Drivers disrupt Lyft investor meeting with call for better wages, more transparency

Drivers disrupt Lyft investor meeting with call for better wages, more transparency

Lyft and Uber drivers protesting for a living wage in San Francisco Monday morning tried to drown out a Lyft investor meeting at 500 California St.

“Lyft, Lyft you’re no good! Pay your drivers like you should!” the nearly 50 drivers chanted outside the Omni San Francisco Hotel.

Gig Workers Rising, a coalition of Lyft and Uber drivers, organized the event as part of a statewide series of protests, hoping to capitalize on Uber and Lyft’s initial public offerings. Lyft is speaking with investors across the United States before they launch their IPO, according to various news reports.

Some drivers also went on strike from the platform Monday in support of the action.

Rebecca Stack-Martinez, a Chicago-native who now lives in San Francisco and drives for Uber and Lyft, told the San Francisco Examiner that drivers’ take-home pay has plummeted recently.

She used to gross $6,000 monthly driving for Lyft, before expenses. Now for the same hours of driving, she makes $4,500.

Many drivers fear that Lyft will cave to outside pressure to reduce drivers’ rates even further ahead of their IPO. Lyft reported a $911 million loss in 2018, which grew from $688 million in 2017.

Stack-Martinez said she has changed when she drives to make up for the lower rates Lyft was offering. But some drivers with kids and other obligations aren’t able to chase higher rates by adjusting their driving times, she said.

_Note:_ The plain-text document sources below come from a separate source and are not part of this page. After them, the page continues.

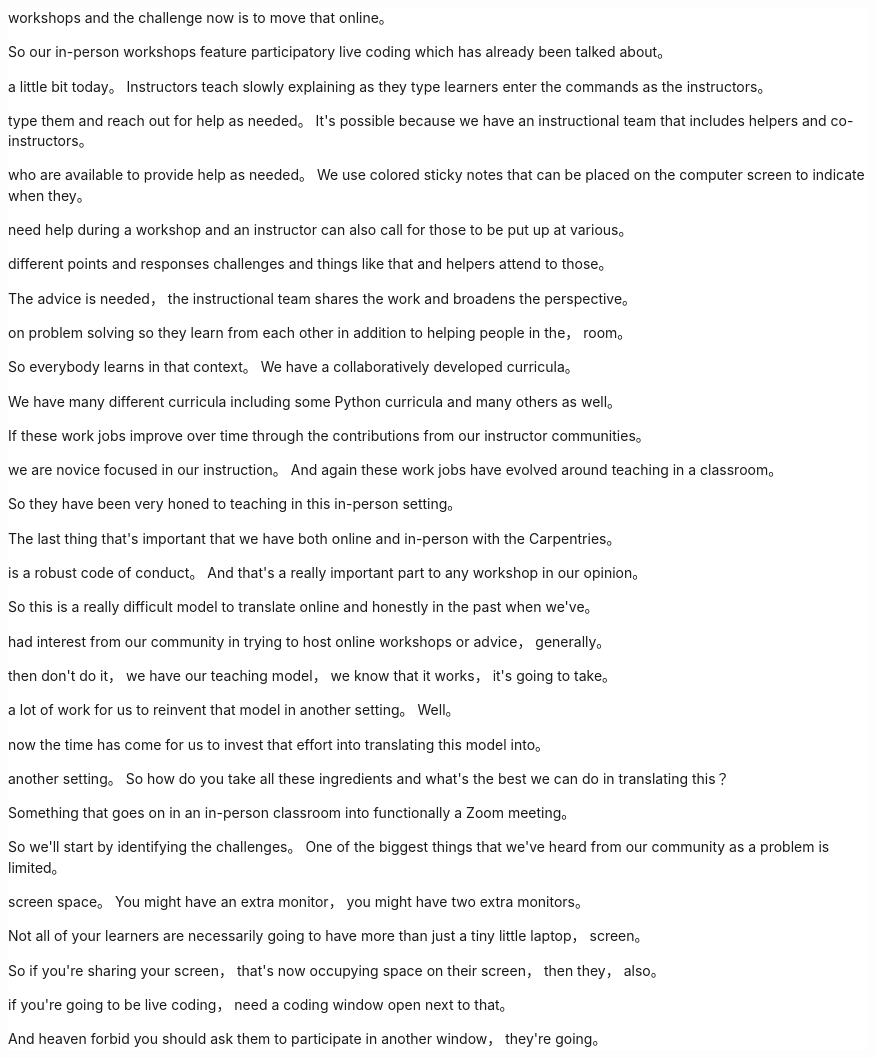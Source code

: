  workshops and the challenge now is to move that online。

 So our in-person workshops feature participatory live coding which has already been talked about。

 a little bit today。 Instructors teach slowly explaining as they type learners enter the commands as the instructors。

 type them and reach out for help as needed。 It's possible because we have an instructional team that includes helpers and co-instructors。

 who are available to provide help as needed。 We use colored sticky notes that can be placed on the computer screen to indicate when they。

 need help during a workshop and an instructor can also call for those to be put up at various。

 different points and responses challenges and things like that and helpers attend to those。

 The advice is needed， the instructional team shares the work and broadens the perspective。

 on problem solving so they learn from each other in addition to helping people in the， room。

 So everybody learns in that context。 We have a collaboratively developed curricula。

 We have many different curricula including some Python curricula and many others as well。

 If these work jobs improve over time through the contributions from our instructor communities。

 we are novice focused in our instruction。 And again these work jobs have evolved around teaching in a classroom。

 So they have been very honed to teaching in this in-person setting。

 The last thing that's important that we have both online and in-person with the Carpentries。

 is a robust code of conduct。 And that's a really important part to any workshop in our opinion。

 So this is a really difficult model to translate online and honestly in the past when we've。

 had interest from our community in trying to host online workshops or advice， generally。

 then don't do it， we have our teaching model， we know that it works， it's going to take。

 a lot of work for us to reinvent that model in another setting。 Well。

 now the time has come for us to invest that effort into translating this model into。

 another setting。 So how do you take all these ingredients and what's the best we can do in translating this？

 Something that goes on in an in-person classroom into functionally a Zoom meeting。

 So we'll start by identifying the challenges。 One of the biggest things that we've heard from our community as a problem is limited。

 screen space。 You might have an extra monitor， you might have two extra monitors。

 Not all of your learners are necessarily going to have more than just a tiny little laptop， screen。

 So if you're sharing your screen， that's now occupying space on their screen， then they， also。

 if you're going to be live coding， need a coding window open next to that。

 And heaven forbid you should ask them to participate in another window， they're going。
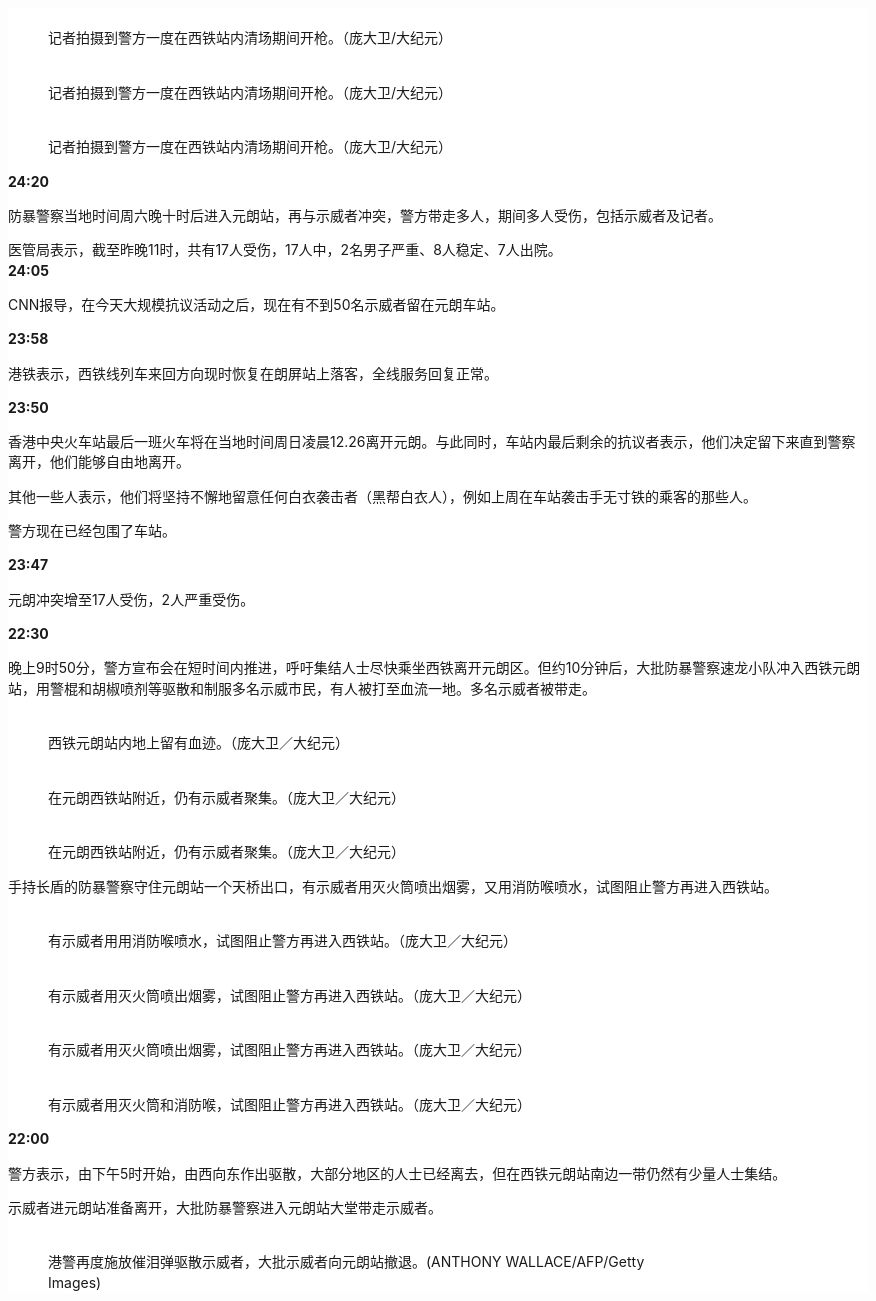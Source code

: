 <figure id="attachment_11413516" style="width: 600px" class="wp-caption aligncenter"><a href="http://i.epochtimes.com/assets/uploads/2019/07/15b552c4d2bf2294_ttl7dayx8B_9530b79c1f77e981.jpg"><img class="size-large wp-image-11413516" src="http://i.epochtimes.com/assets/uploads/2019/07/15b552c4d2bf2294_ttl7dayx8B_9530b79c1f77e981-600x450.jpg" alt="" width="600" b="450" /></a><figcaption class="wp-caption-text">记者拍摄到警方一度在西铁站内清场期间开枪。（庞大卫/大纪元）</figcaption></figure>
<figure id="attachment_11413517" style="width: 600px" class="wp-caption aligncenter"><a href="http://i.epochtimes.com/assets/uploads/2019/07/15b552c434ad1340_ttl7dayHuT_60c886281115ff1e.jpg"><img class="wp-image-11413517 size-large" src="http://i.epochtimes.com/assets/uploads/2019/07/15b552c434ad1340_ttl7dayHuT_60c886281115ff1e-600x450.jpg" alt="" width="600" b="450" /></a><figcaption class="wp-caption-text">记者拍摄到警方一度在西铁站内清场期间开枪。（庞大卫/大纪元）</figcaption></figure>
<figure id="attachment_11413518" style="width: 600px" class="wp-caption aligncenter"><a href="http://i.epochtimes.com/assets/uploads/2019/07/15b552c575f34954_ttl7daykcJ_85c507dbcefbd728.jpg"><img class="wp-image-11413518 size-large" src="http://i.epochtimes.com/assets/uploads/2019/07/15b552c575f34954_ttl7daykcJ_85c507dbcefbd728-600x450.jpg" alt="" width="600" b="450" /></a><figcaption class="wp-caption-text">记者拍摄到警方一度在西铁站内清场期间开枪。（庞大卫/大纪元）</figcaption></figure>
</div>
<p><strong>24:20</strong></p>
<p>防暴警察当地时间周六晚十时后进入元朗站，再与示威者冲突，警方带走多人，期间多人受伤，包括示威者及记者。</p>
<p>医管局表示，截至昨晚11时，共有17人受伤，17人中，2名男子严重、8人稳定、7人出院。<br />
<strong>24:05</strong></p>
<p>CNN报导，在今天大规模抗议活动之后，现在有不到50名示威者留在元朗车站。</p>
<p><strong>23:58</strong></p>
<p>港铁表示，西铁线列车来回方向现时恢复在朗屏站上落客，全线服务回复正常。</p>
<p><strong>23:50</strong></p>
<p>香港中央火车站最后一班火车将在当地时间周日凌晨12.26离开元朗。与此同时，车站内最后剩余的抗议者表示，他们决定留下来直到警察离开，他们能够自由地离开。</p>
<p>其他一些人表示，他们将坚持不懈地留意任何白衣袭击者（黑帮白衣人），例如上周在车站袭击手无寸铁的乘客的那些人。</p>
<p>警方现在已经包围了车站。</p>
<p><strong>23:47</strong></p>
<p>元朗冲突增至17人受伤，2人严重受伤。</p>
<p><strong>22:30</strong></p>
<p>晚上9时50分，警方宣布会在短时间内推进，呼吁集结人士尽快乘坐西铁离开元朗区。但约10分钟后，大批防暴警察速龙小队冲入西铁元朗站，用警棍和胡椒喷剂等驱散和制服多名示威市民，有人被打至血流一地。多名示威者被带走。</p>
<figure id="attachment_11413369" style="width: 600px" class="wp-caption aligncenter"><a href="http://i.epochtimes.com/assets/uploads/2019/07/1907271043551366@1200x1200-1.jpg"><img class="wp-image-11413369 size-large" src="http://i.epochtimes.com/assets/uploads/2019/07/1907271043551366@1200x1200-1-600x450.jpg" alt="" width="600" b="450" /></a><figcaption class="wp-caption-text">西铁元朗站内地上留有血迹。（庞大卫／大纪元）</figcaption></figure>
<figure id="attachment_11413366" style="width: 600px" class="wp-caption aligncenter"><a href="http://i.epochtimes.com/assets/uploads/2019/07/1907271044151366@1200x1200.jpg"><img class="size-large wp-image-11413366" src="http://i.epochtimes.com/assets/uploads/2019/07/1907271044151366@1200x1200-600x450.jpg" alt="" width="600" b="450" /></a><figcaption class="wp-caption-text">在元朗西铁站附近，仍有示威者聚集。（庞大卫／大纪元）</figcaption></figure>
<figure id="attachment_11413365" style="width: 600px" class="wp-caption aligncenter"><a href="http://i.epochtimes.com/assets/uploads/2019/07/1907271044131366@1200x1200.jpg"><img class="wp-image-11413365 size-large" src="http://i.epochtimes.com/assets/uploads/2019/07/1907271044131366@1200x1200-600x450.jpg" alt="" width="600" b="450" /></a><figcaption class="wp-caption-text">在元朗西铁站附近，仍有示威者聚集。（庞大卫／大纪元）</figcaption></figure>
<p>手持长盾的防暴警察守住元朗站一个天桥出口，有示威者用灭火筒喷出烟雾，又用消防喉喷水，试图阻止警方再进入西铁站。</p>
<figure id="attachment_11413359" style="width: 600px" class="wp-caption aligncenter"><a href="http://i.epochtimes.com/assets/uploads/2019/07/1907271044041366@1200x1200.jpg"><img class="size-large wp-image-11413359" src="http://i.epochtimes.com/assets/uploads/2019/07/1907271044041366@1200x1200-600x450.jpg" alt="" width="600" b="450" /></a><figcaption class="wp-caption-text">有示威者用用消防喉喷水，试图阻止警方再进入西铁站。（庞大卫／大纪元）</figcaption></figure>
<figure id="attachment_11413360" style="width: 600px" class="wp-caption aligncenter"><a href="http://i.epochtimes.com/assets/uploads/2019/07/1907271044011366@1200x1200.jpg"><img class="size-large wp-image-11413360" src="http://i.epochtimes.com/assets/uploads/2019/07/1907271044011366@1200x1200-600x450.jpg" alt="" width="600" b="450" /></a><figcaption class="wp-caption-text">有示威者用灭火筒喷出烟雾，试图阻止警方再进入西铁站。（庞大卫／大纪元）</figcaption></figure>
<figure id="attachment_11413361" style="width: 600px" class="wp-caption aligncenter"><a href="http://i.epochtimes.com/assets/uploads/2019/07/1907271044101366@1200x1200.jpg"><img class="size-large wp-image-11413361" src="http://i.epochtimes.com/assets/uploads/2019/07/1907271044101366@1200x1200-600x450.jpg" alt="" width="600" b="450" /></a><figcaption class="wp-caption-text">有示威者用灭火筒喷出烟雾，试图阻止警方再进入西铁站。（庞大卫／大纪元）</figcaption></figure>
<figure id="attachment_11413362" style="width: 600px" class="wp-caption aligncenter"><a href="http://i.epochtimes.com/assets/uploads/2019/07/1907271044071366@1200x1200.jpg"><img class="size-large wp-image-11413362" src="http://i.epochtimes.com/assets/uploads/2019/07/1907271044071366@1200x1200-600x450.jpg" alt="" width="600" b="450" /></a><figcaption class="wp-caption-text">有示威者用灭火筒和消防喉，试图阻止警方再进入西铁站。（庞大卫／大纪元）</figcaption></figure>
<p><strong>22:00</strong></p>
<p>警方表示，由下午5时开始，由西向东作出驱散，大部分地区的人士已经离去，但在西铁元朗站南边一带仍然有少量人士集结。</p>
<p>示威者进元朗站准备离开，大批防暴警察进入元朗站大堂带走示威者。</p>
<figure id="attachment_11413350" style="width: 600px" class="wp-caption aligncenter"><a href="http://i.epochtimes.com/assets/uploads/2019/07/GettyImages-1158045159.jpg"><img class="size-large wp-image-11413350" src="http://i.epochtimes.com/assets/uploads/2019/07/GettyImages-1158045159-600x400.jpg" alt="" width="600" b="400" /></a><figcaption class="wp-caption-text">港警再度施放催泪弹驱散示威者，大批示威者向元朗站撤退。(ANTHONY WALLACE/AFP/Getty Images)</figcaption></figure>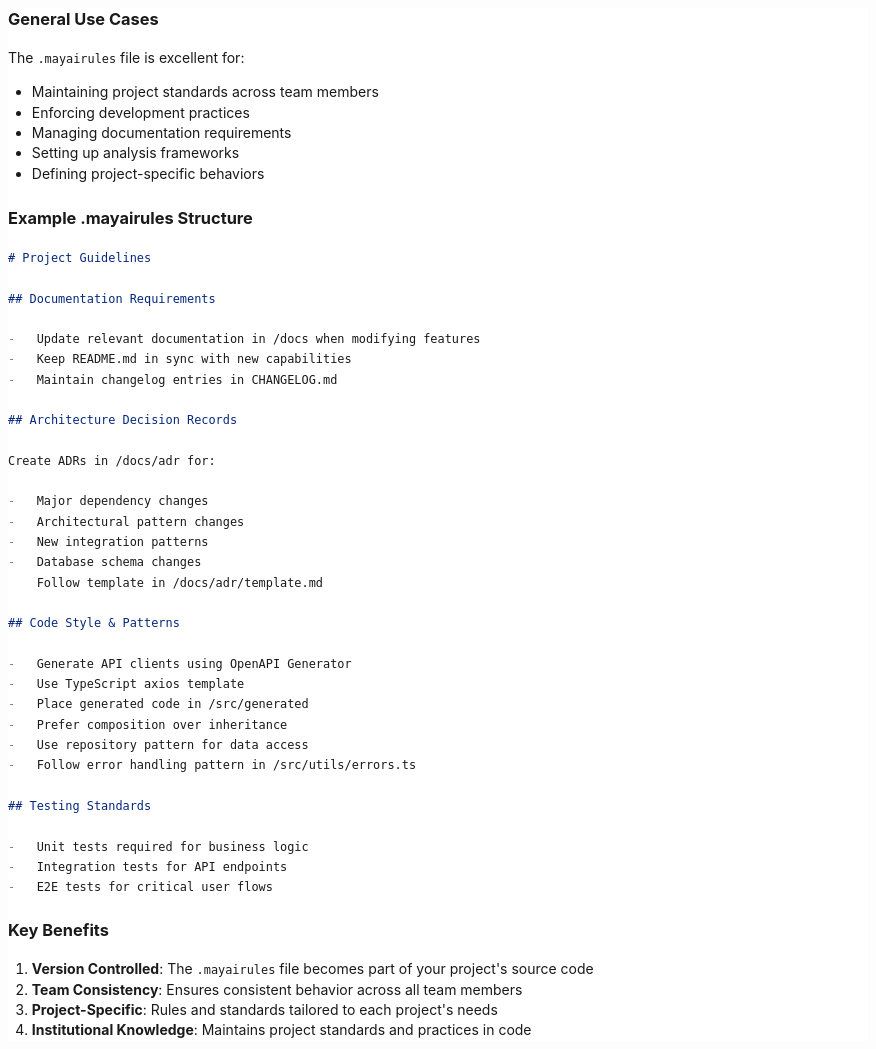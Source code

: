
 ```markdown
```

### General Use Cases

The `.mayairules` file is excellent for:

-   Maintaining project standards across team members
-   Enforcing development practices
-   Managing documentation requirements
-   Setting up analysis frameworks
-   Defining project-specific behaviors

### Example .mayairules Structure

```markdown
# Project Guidelines

## Documentation Requirements

-   Update relevant documentation in /docs when modifying features
-   Keep README.md in sync with new capabilities
-   Maintain changelog entries in CHANGELOG.md

## Architecture Decision Records

Create ADRs in /docs/adr for:

-   Major dependency changes
-   Architectural pattern changes
-   New integration patterns
-   Database schema changes
    Follow template in /docs/adr/template.md

## Code Style & Patterns

-   Generate API clients using OpenAPI Generator
-   Use TypeScript axios template
-   Place generated code in /src/generated
-   Prefer composition over inheritance
-   Use repository pattern for data access
-   Follow error handling pattern in /src/utils/errors.ts

## Testing Standards

-   Unit tests required for business logic
-   Integration tests for API endpoints
-   E2E tests for critical user flows
```

### Key Benefits

1. **Version Controlled**: The `.mayairules` file becomes part of your project's source code
2. **Team Consistency**: Ensures consistent behavior across all team members
3. **Project-Specific**: Rules and standards tailored to each project's needs
4. **Institutional Knowledge**: Maintains project standards and practices in code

“I had the flexibility to re-strategize when and where I can make money. Unfortunately not every driver is in that position,” she said.

Ultimately, the Gig Workers Rising protest made four demands: not only a living wage, but transparency, benefits, and a voice for drivers at work. Under the heading of transparency, drivers are asking for clear policies on wages, tips, fare breakdowns and feedback on why they’re deactivated.

That last issue, deactivations, was the subject of its own protests in November last year, when drivers asked for clarity on why and how Lyft boots them off the platform. Drivers alleged some passengers engaged in racist and discriminatory practices when pushing Lyft for driver deactivations.

Lyft defended its practices in a press statement.

“Lyft has a strong track record of helping drivers increase their earnings, and has led the industry in initiatives like in-app tipping, same-day payments, access to affordable rental vehicles and more,” a Lyft spokesperson wrote in a statement.

And while full-time drivers like Stack-Martinez argued Lyft’s policies disadvantage drivers who depend on it for full-time work, Lyft said that 91 percent of drivers on its platform drive fewer than 20 hours a week.

“Many use Lyft as a supplemental option in addition to full-time work,” a Lyft spokesperson wrote. “We are always open to conversations around how we can make Lyft better for drivers, but what we hear from the majority is that this is a flexible option that works for them.”

When asked to gauge how successful she thought the protest was, Stack-Martinez said at least one attendee of the Lyft investor conference told her there was growing support for drivers’ rights.

This attendee “walked up to me during the protest,” she said, then whispered to her, “‘you guys are talking about your wages? Keep it up because they’re talking about it right now’” inside the investor meeting.

Stack-Martinez said she took that to heart.